## Directions for this task
If a line holds the word "buttons", copy it from the entries.

────────────────────

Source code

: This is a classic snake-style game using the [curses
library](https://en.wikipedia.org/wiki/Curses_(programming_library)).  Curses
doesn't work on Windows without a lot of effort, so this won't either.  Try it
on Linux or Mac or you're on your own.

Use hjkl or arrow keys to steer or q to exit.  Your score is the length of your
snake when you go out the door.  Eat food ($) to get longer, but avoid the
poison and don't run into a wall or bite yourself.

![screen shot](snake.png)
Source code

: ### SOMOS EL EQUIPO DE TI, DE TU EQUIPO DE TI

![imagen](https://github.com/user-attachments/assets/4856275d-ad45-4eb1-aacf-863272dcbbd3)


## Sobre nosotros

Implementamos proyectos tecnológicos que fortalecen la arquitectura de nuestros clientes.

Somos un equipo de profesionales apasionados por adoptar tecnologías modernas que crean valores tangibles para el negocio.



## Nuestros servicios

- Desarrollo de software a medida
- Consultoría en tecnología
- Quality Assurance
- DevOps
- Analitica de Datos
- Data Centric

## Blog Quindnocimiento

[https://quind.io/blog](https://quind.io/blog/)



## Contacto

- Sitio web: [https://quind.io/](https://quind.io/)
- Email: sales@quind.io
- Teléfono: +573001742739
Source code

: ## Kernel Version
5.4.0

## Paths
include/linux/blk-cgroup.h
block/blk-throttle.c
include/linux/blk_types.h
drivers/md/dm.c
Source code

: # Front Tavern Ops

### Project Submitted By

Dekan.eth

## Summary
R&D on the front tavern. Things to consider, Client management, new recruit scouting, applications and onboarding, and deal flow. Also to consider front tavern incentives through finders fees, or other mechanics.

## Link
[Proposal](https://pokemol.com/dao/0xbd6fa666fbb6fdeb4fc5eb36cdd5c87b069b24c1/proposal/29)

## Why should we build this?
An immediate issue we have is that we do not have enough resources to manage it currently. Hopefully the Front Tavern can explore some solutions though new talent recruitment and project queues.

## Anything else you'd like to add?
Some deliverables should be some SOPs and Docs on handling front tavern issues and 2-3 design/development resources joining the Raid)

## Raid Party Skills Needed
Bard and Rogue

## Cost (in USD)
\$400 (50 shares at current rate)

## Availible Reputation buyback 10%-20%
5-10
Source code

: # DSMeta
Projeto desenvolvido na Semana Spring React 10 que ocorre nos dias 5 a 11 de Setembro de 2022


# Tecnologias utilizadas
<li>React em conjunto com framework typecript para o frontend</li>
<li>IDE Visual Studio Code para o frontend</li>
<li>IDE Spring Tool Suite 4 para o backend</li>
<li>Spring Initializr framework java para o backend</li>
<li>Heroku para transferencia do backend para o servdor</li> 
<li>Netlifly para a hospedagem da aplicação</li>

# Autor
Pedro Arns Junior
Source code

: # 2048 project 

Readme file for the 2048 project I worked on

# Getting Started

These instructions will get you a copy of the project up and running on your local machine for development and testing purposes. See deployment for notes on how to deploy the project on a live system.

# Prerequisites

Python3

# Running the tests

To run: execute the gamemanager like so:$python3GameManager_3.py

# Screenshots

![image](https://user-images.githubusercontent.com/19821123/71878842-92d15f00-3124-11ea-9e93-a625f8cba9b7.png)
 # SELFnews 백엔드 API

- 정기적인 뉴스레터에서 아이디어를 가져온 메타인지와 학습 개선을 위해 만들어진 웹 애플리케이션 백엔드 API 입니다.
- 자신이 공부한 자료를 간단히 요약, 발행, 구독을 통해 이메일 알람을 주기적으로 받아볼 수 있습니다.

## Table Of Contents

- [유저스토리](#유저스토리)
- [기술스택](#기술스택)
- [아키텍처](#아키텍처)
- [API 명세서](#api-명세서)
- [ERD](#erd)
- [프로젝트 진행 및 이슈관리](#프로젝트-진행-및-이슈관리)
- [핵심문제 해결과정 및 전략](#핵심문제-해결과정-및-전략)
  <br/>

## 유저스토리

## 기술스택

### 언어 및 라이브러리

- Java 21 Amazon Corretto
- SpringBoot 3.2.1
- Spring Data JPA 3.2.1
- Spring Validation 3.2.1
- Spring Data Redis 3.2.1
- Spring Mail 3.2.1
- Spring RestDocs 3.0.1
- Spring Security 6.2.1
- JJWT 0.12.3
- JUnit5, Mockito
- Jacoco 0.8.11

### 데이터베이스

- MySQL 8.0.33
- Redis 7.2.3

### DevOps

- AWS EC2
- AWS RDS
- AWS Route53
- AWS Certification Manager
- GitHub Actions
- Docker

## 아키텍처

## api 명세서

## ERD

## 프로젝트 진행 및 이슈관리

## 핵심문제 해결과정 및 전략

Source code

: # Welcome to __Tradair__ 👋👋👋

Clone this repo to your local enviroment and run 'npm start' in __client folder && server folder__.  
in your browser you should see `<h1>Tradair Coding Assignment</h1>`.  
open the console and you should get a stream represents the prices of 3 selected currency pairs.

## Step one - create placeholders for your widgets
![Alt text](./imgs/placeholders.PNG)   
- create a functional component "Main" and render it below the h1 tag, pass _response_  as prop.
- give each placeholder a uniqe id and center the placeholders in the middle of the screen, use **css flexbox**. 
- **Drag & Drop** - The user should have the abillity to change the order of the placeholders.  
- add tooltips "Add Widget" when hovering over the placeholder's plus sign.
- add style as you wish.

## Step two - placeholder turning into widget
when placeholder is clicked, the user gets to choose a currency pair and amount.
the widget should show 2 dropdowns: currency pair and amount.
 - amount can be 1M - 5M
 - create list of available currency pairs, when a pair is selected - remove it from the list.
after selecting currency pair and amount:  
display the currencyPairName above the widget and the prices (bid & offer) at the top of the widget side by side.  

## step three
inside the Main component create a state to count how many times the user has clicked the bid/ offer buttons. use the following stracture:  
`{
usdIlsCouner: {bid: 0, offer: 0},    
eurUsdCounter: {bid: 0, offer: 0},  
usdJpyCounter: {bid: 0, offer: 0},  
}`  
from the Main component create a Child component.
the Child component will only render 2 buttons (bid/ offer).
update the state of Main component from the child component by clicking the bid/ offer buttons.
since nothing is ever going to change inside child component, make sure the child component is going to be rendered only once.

────────────────────

## Task result
inside the Main component create a state to count how many times the user has clicked the bid/ offer buttons. use the following stracture:  
the Child component will only render 2 buttons (bid/ offer).
update the state of Main component from the child component by clicking the bid/ offer buttons.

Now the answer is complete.